Even applying a conservative 9x price-to-sales multiple—less than half the current 18.4x—would imply a market capitalization of $949 billion, well exceeding the $660 billion target for 10x returns.

Strategic Advantages Driving the Bull Case

Vertical Integration as a Competitive Moat

CoreWeave’s vertical integration strategy represents a crucial differentiator in the AI cloud market. By owning data centers and controlling more of the technology stack, the company can scale infrastructure more quickly while reducing capital costs. The proposed Core Scientific acquisition adds 1.3 gigawatts of gross power capacity and eliminates $10 billion in future lease liabilities, generating an estimated $500 million in annual savings by 2027.

The Nvidia Partnership: Risk Mitigation at Scale

Perhaps most significantly, CoreWeave’s $6.3 billion capacity agreement with Nvidia through April 2032 fundamentally alters the company’s risk profile. With Nvidia guaranteeing to purchase any unsold capacity, CoreWeave can pursue aggressive expansion with limited downside risk. This partnership also ensures early access to advanced GPU technologies like the Blackwell portfolio, maintaining CoreWeave’s competitive edge in serving complex AI workloads.

Expanding Customer Base and Stickiness

The acquisition of Weights & Biases brought 1,600 new enterprise clients and enhanced CoreWeave’s Mission Control system with full-stack observability and inference optimization tools. These capabilities don’t just attract customers—they create switching costs that improve retention and recurring revenue predictability.

The Trillion-Dollar Market Opportunity

The global AI infrastructure market’s projected growth to nearly $998 billion by 2035 provides the addressable market necessary to support CoreWeave’s ambitious growth trajectory. In a supply-constrained environment where powered data center shells are the primary bottleneck, companies that can secure and scale capacity hold significant advantages.

CoreWeave’s expansion from 470 megawatts of active power to a target of over 900 megawatts by end-2025 demonstrates the company’s ability to execute on capacity expansion despite industry constraints.
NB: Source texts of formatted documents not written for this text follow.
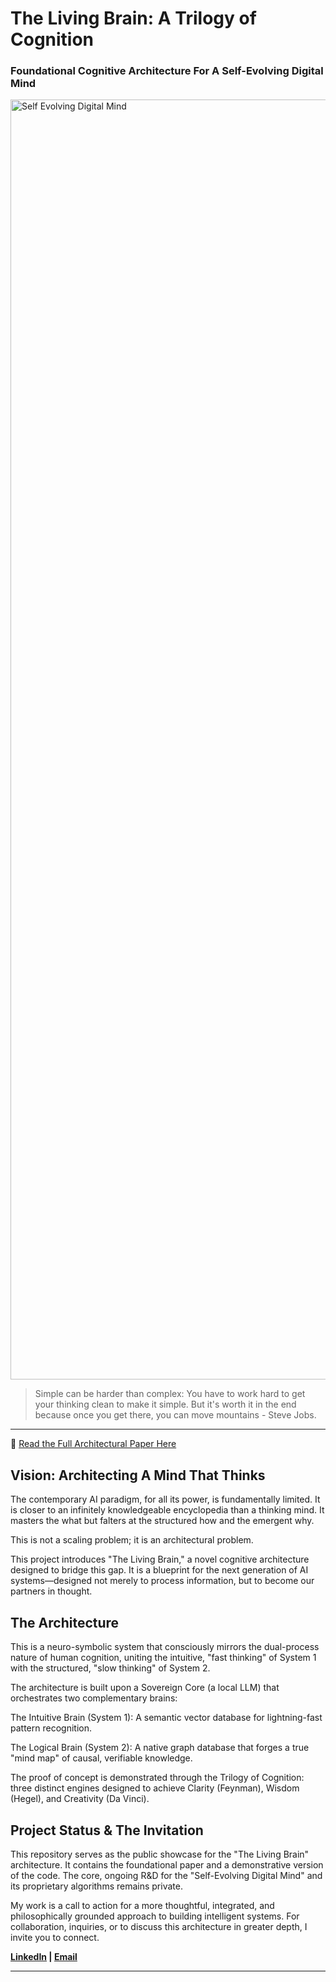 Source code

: # The Living Brain: A Trilogy of Cognition
### Foundational Cognitive Architecture For A Self-Evolving Digital Mind

<img width="2048" alt="Self Evolving Digital Mind" src="https://github.com/user-attachments/assets/13a51bf2-9991-40eb-9c4a-417f48ad0c85" />

> Simple can be harder than complex: You have to work hard to get your thinking clean to make it simple. But it's worth it in the end because once you get there, you can move mountains - Steve Jobs.

---

📄 [Read the Full Architectural Paper Here](https://github.com/mesidd/TheLivingBrain-Showcase/blob/main/paper/The_Living_Brain_Palace_SS.pdf)

## Vision: Architecting A Mind That Thinks

The contemporary AI paradigm, for all its power, is fundamentally limited. It is closer to an infinitely knowledgeable encyclopedia than a thinking mind. It masters the what but falters at the structured how and the emergent why.

This is not a scaling problem; it is an architectural problem.

This project introduces "The Living Brain," a novel cognitive architecture designed to bridge this gap. It is a blueprint for the next generation of AI systems—designed not merely to process information, but to become our partners in thought.

## The Architecture

This is a neuro-symbolic system that consciously mirrors the dual-process nature of human cognition, uniting the intuitive, "fast thinking" of System 1 with the structured, "slow thinking" of System 2.

The architecture is built upon a Sovereign Core (a local LLM) that orchestrates two complementary brains:

The Intuitive Brain (System 1): A semantic vector database for lightning-fast pattern recognition.

The Logical Brain (System 2): A native graph database that forges a true "mind map" of causal, verifiable knowledge.

The proof of concept is demonstrated through the Trilogy of Cognition: three distinct engines designed to achieve Clarity (Feynman), Wisdom (Hegel), and Creativity (Da Vinci).

## Project Status & The Invitation

This repository serves as the public showcase for the "The Living Brain" architecture. It contains the foundational paper and a demonstrative version of the code. The core, ongoing R&D for the "Self-Evolving Digital Mind" and its proprietary algorithms remains private.

My work is a call to action for a more thoughtful, integrated, and philosophically grounded approach to building intelligent systems. For collaboration, inquiries, or to discuss this architecture in greater depth, I invite you to connect.

**[LinkedIn](https://www.linkedin.com/in/siddhartha-sharma-ai) | [Email](mailto:siddhartha1234sharma@gmail.com)**

---
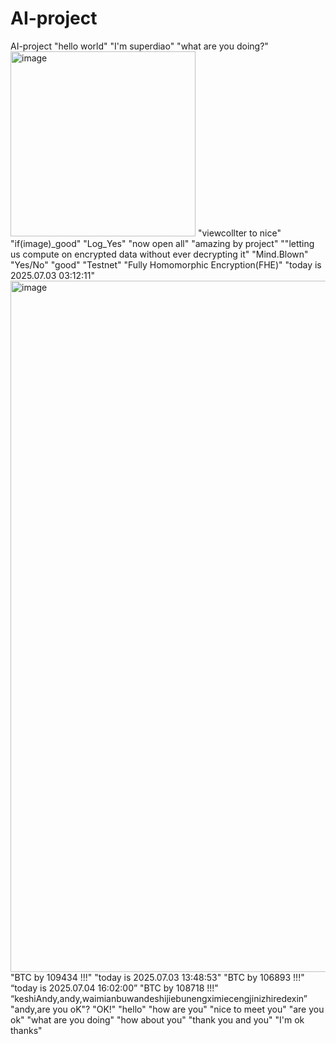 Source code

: # AI-project
AI-project
"hello world"
"I'm superdiao"
"what are you doing?"
<img width="296" alt="image" src="https://github.com/user-attachments/assets/630dc132-a748-4ab0-8413-d39cc4fb6806" />
"viewcollter to nice"
"if(image)_good"
"Log_Yes"
"now open all"
"amazing by project"
""letting us compute on encrypted data without ever decrypting it"
"Mind.Blown"
"Yes/No"
"good"
"Testnet"
"Fully Homomorphic Encryption(FHE)"
"today is 2025.07.03 03:12:11"
<img width="1106" alt="image" src="https://github.com/user-attachments/assets/e8c27e68-fbd1-44ac-b717-5515231b364e" />
"BTC by 109434 !!!"
"today is 2025.07.03 13:48:53"
"BTC by 106893 !!!"
“today is 2025.07.04 16:02:00”
"BTC by 108718 !!!"
“keshiAndy,andy,waimianbuwandeshijiebunengximiecengjinizhiredexin”
"andy,are you oK"?
"OK!"
"hello"
"how are you"
"nice to meet you"
"are you ok"
"what are you doing"
"how about you"
"thank you and you"
"I'm ok thanks"


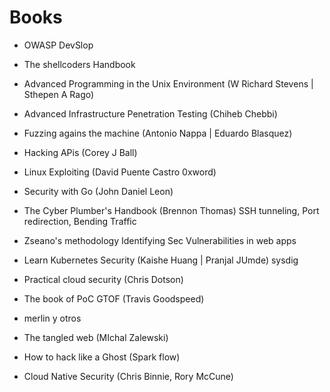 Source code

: # Books


- OWASP DevSlop

- The shellcoders Handbook

- Advanced Programming in the Unix Environment (W Richard Stevens | Sthepen A Rago)

- Advanced Infrastructure Penetration Testing (Chiheb Chebbi)

- Fuzzing agains the machine (Antonio Nappa | Eduardo Blasquez)

- Hacking APis (Corey J Ball)

- Linux Exploiting (David Puente Castro 0xword)

- Security with Go (John Daniel Leon)

- The Cyber Plumber's Handbook (Brennon Thomas) SSH tunneling, Port redirection, Bending Traffic

- Zseano's methodology Identifying Sec Vulnerabilities in web apps

- Learn Kubernetes Security (Kaishe Huang | Pranjal JUmde) sysdig 

- Practical cloud security (Chris Dotson)

- The book of PoC GTOF (Travis Goodspeed) 

- merlin y otros

- The tangled web (MIchal Zalewski)

- How to hack like a Ghost (Spark flow)

- Cloud Native Security (Chris Binnie, Rory McCune)
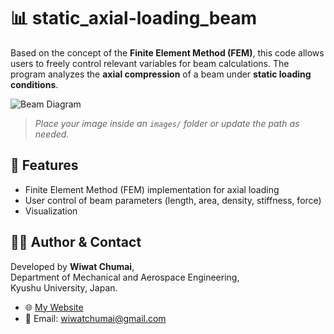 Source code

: # 📊 static_axial-loading_beam

Based on the concept of the **Finite Element Method (FEM)**, this code allows users to freely control relevant variables for beam calculations. The program analyzes the **axial compression** of a beam under **static loading conditions**.

![Beam Diagram](images/beam-diagram.png)

> _Place your image inside an `images/` folder or update the path as needed._

## 📁 Features

- Finite Element Method (FEM) implementation for axial loading
- User control of beam parameters (length, area, density, stiffness, force)
- Visualization 

## 🧑‍💻 Author & Contact

Developed by **Wiwat Chumai**,  
Department of Mechanical and Aerospace Engineering,  
Kyushu University, Japan.

- 🌐 [My Website](https://v0-new-project-znvvxbesxef.vercel.app/)
- 📧 Email: [wiwatchumai@gmail.com](mailto:wiwatchumai@gmail.com)
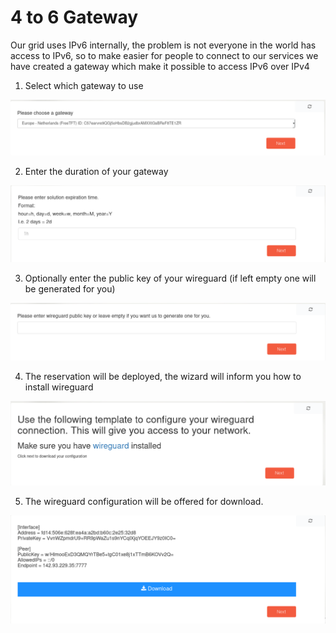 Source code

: # 4 to 6 Gateway

Our grid uses IPv6 internally, the problem is not everyone in the world has access to IPv6, so to make easier for people to connect to our services we have created a gateway which make it possible to access IPv6 over IPv4

1. Select which gateway to use

![Choose gateway](four_to_six_choose_gateway.png)

2. Enter the duration of your gateway

![Choose duration](four_to_six_choose_duration.png)

3. Optionally enter the public key of your wireguard (if left empty one will be generated for you)

![Choose public key](four_to_six_choose_wg_public_key.png)

4. The reservation will be deployed, the wizard will inform you how to install wireguard

![Install wireguard](four_to_six_choose_wg_info.png)

5. The wireguard configuration will be offered for download.

![Download config](four_to_six_choose_wg_config_download.png)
Risk Factors That Could Derail the 10x Vision

Execution Complexity

Scaling data center capacity while managing power and GPU supply chain constraints requires flawless execution. Any significant delays or cost overruns could impact growth projections and investor confidence.

Competitive Pressure

Hyperscaler competition poses ongoing risks, particularly as companies like Amazon, Microsoft, and Google expand their AI infrastructure capabilities. However, CoreWeave’s specialized focus and Nvidia partnership provide some protection against commoditization.

Financial Leverage and Profitability

CoreWeave currently operates at a loss despite strong adjusted EBITDA performance. Managing high debt levels while scaling operations requires careful capital allocation and sustained demand growth.

The Verdict: High Risk, High Reward with Compelling Upside

CoreWeave represents a high-conviction play on AI infrastructure growth, backed by strong fundamentals and strategic partnerships. The company’s $30 billion backlog, Nvidia capacity guarantee, and vertical integration strategy provide multiple paths to sustained growth.

For investors seeking exposure to AI infrastructure growth, CoreWeave offers compelling upside potential. The 10x return scenario isn’t just mathematical speculation—it’s grounded in real market dynamics, strategic positioning, and execution capabilities.

However, this remains a high-risk, high-reward investment suitable for investors who can tolerate volatility in exchange for potential transformative returns. A measured approach—taking a smaller position to capture upside while limiting downside exposure—may be the optimal strategy for most portfolios.

As the AI revolution continues accelerating, CoreWeave stands positioned as one of the few pure-play infrastructure companies capable of scaling with demand. Whether the company achieves 10x returns will depend on execution, but the foundation for extraordinary growth is clearly established.

This analysis is based on public information and forward-looking projections. All investments carry risk, and past performance doesn’t guarantee future results.